On 5/2/21 2:42 PM, Hannes Reinecke wrote:
> On 4/29/21 9:09 PM, Shai Malin wrote:
> > This patch will present the IO level workqueues:
> >
> > - qedn_nvme_req_fp_wq(): process new requests, similar to
> >                        nvme_tcp_io_work(). The flow starts from
> >                        send_req() and will aggregate all the requests
> >                        on this CPU core.
> >
> > - qedn_fw_cq_fp_wq():   process new FW completions, the flow starts from
> >                       the IRQ handler and for a single interrupt it will
> >                       process all the pending NVMeoF Completions under
> >                       polling mode.
> >
> > Acked-by: Igor Russkikh <irusskikh at marvell.com>
> > Signed-off-by: Prabhakar Kushwaha <pkushwaha at marvell.com>
> > Signed-off-by: Omkar Kulkarni <okulkarni at marvell.com>
> > Signed-off-by: Michal Kalderon <mkalderon at marvell.com>
> > Signed-off-by: Ariel Elior <aelior at marvell.com>
> > Signed-off-by: Shai Malin <smalin at marvell.com>
> > ---
> >   drivers/nvme/hw/qedn/Makefile    |   2 +-
> >   drivers/nvme/hw/qedn/qedn.h      |  29 +++++++
> >   drivers/nvme/hw/qedn/qedn_conn.c |   3 +
> >   drivers/nvme/hw/qedn/qedn_main.c | 114 +++++++++++++++++++++++--
> >   drivers/nvme/hw/qedn/qedn_task.c | 138 +++++++++++++++++++++++++++++++
> >   5 files changed, 278 insertions(+), 8 deletions(-)

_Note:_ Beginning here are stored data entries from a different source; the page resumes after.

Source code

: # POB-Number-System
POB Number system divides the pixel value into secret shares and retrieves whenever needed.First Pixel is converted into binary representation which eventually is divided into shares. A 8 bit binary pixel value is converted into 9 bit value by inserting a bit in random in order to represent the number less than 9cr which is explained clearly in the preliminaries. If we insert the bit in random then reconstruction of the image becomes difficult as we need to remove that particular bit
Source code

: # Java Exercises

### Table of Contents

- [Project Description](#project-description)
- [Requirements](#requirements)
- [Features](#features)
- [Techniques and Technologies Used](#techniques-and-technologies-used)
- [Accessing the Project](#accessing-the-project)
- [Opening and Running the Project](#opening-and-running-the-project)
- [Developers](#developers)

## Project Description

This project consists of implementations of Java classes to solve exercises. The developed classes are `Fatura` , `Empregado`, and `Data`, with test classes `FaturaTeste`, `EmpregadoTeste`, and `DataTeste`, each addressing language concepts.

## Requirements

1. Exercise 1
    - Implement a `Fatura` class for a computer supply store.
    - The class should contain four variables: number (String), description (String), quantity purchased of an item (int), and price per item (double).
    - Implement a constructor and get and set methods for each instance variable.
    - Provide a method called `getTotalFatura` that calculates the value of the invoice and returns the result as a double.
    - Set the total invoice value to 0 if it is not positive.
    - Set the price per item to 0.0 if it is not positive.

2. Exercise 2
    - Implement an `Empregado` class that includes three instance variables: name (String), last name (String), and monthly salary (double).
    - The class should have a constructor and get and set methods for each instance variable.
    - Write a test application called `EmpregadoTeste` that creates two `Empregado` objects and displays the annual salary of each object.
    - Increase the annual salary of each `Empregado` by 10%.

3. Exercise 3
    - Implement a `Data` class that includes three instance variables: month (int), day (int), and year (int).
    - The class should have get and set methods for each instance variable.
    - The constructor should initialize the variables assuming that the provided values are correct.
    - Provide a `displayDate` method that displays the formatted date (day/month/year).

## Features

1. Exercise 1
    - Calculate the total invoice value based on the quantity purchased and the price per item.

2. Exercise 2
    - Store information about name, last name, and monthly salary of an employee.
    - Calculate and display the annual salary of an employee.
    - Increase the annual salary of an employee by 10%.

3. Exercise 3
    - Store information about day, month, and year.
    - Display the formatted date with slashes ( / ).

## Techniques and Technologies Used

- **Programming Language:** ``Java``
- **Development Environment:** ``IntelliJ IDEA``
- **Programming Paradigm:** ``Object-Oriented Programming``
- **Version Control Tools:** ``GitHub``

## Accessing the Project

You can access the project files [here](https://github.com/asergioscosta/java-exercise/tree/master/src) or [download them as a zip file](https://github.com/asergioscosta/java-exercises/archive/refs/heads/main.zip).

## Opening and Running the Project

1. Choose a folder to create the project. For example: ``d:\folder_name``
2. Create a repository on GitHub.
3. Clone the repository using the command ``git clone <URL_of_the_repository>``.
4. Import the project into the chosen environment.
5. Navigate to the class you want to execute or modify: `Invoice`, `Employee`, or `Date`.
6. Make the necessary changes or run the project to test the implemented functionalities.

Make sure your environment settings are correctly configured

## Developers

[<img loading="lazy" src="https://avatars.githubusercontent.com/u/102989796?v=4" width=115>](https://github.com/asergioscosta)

> >   create mode 100644 drivers/nvme/hw/qedn/qedn_task.c
> >
> > diff --git a/drivers/nvme/hw/qedn/Makefile b/drivers/nvme/hw/qedn/Makefile
> > index d8b343afcd16..c7d838a61ae6 100644
> > --- a/drivers/nvme/hw/qedn/Makefile
> > +++ b/drivers/nvme/hw/qedn/Makefile
> > @@ -1,4 +1,4 @@
> >   # SPDX-License-Identifier: GPL-2.0-only
> >
> >   obj-$(CONFIG_NVME_QEDN) += qedn.o
> > -qedn-y := qedn_main.o qedn_conn.o
> > +qedn-y := qedn_main.o qedn_conn.o qedn_task.o
> > \ No newline at end of file
> > diff --git a/drivers/nvme/hw/qedn/qedn.h b/drivers/nvme/hw/qedn/qedn.h
> > index c15cac37ec1e..bd9a250cb2f5 100644
> > --- a/drivers/nvme/hw/qedn/qedn.h
> > +++ b/drivers/nvme/hw/qedn/qedn.h
> > @@ -47,6 +47,9 @@
> >   #define QEDN_NON_ABORTIVE_TERMINATION 0
> >   #define QEDN_ABORTIVE_TERMINATION 1
> >
> > +#define QEDN_FW_CQ_FP_WQ_WORKQUEUE "qedn_fw_cq_fp_wq"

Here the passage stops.